**Task to complete**: Copy whichever lines of the data hold the word "layout".

(Collected data entries)
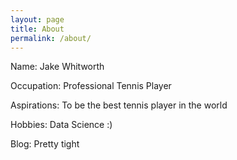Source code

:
 ```yaml
---
layout: page
title: About
permalink: /about/
---
```


Name: Jake Whitworth

Occupation: Professional Tennis Player

Aspirations: To be the best tennis player in the world

Hobbies: Data Science :)

Blog: Pretty tight


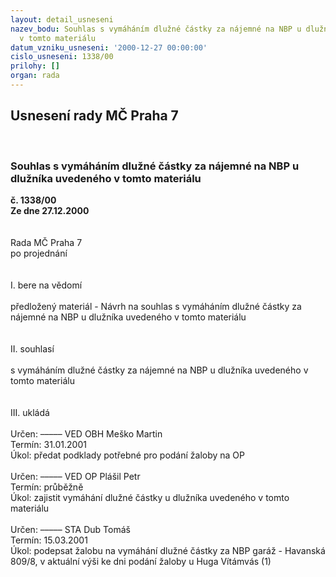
 ```yaml
---
layout: detail_usneseni
nazev_bodu: Souhlas s vymáháním dlužné částky za nájemné na NBP u dlužníka uvedeného
  v tomto materiálu
datum_vzniku_usneseni: '2000-12-27 00:00:00'
cislo_usneseni: 1338/00
prilohy: []
organ: rada
---
```

<div id="ucUsn_pList" class="usn">
	<span><h2>Usnesení rady MČ Praha 7 </h2>
<br></span><div class="standBody">
<span><h3>Souhlas s vymáháním dlužné částky za nájemné na NBP u dlužníka uvedeného v tomto materiálu</h3></span><div class="center">
		<strong>č. 1338/00</strong><br>
	</div>
<div class="center">
		<strong>Ze dne 27.12.2000</strong><br><br>
	</div>
<br>Rada MČ Praha 7<br>po projednání<br><br><br>I.	bere na vědomí<br><br> předložený materiál - Návrh na souhlas s vymáháním dlužné částky za nájemné na NBP u dlužníka uvedeného v tomto materiálu<br><br><br>II.	souhlasí <br><br>s vymáháním dlužné částky za nájemné na NBP u dlužníka uvedeného v tomto materiálu<br><br><br>III.	ukládá <br><br> Určen:	–––––	VED OBH Meško Martin<br>Termín: 31.01.2001<br>Úkol:	předat podklady potřebné pro podání žaloby na OP<br> <br> Určen:	–––––	VED OP Plášil Petr<br>Termín: průběžně<br>Úkol:	zajistit vymáhání dlužné částky u dlužníka uvedeného v tomto materiálu<br> <br> Určen:	–––––	STA Dub Tomáš<br>Termín: 15.03.2001<br>Úkol:	podepsat žalobu na vymáhání dlužné částky za NBP garáž - Havanská 809/8, v aktuální výši ke dni podání žaloby u Huga Vítámvás (1)<br>  <br><br>
</div>
</div>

**Task solution**:
layout: page
layout: detail_usneseni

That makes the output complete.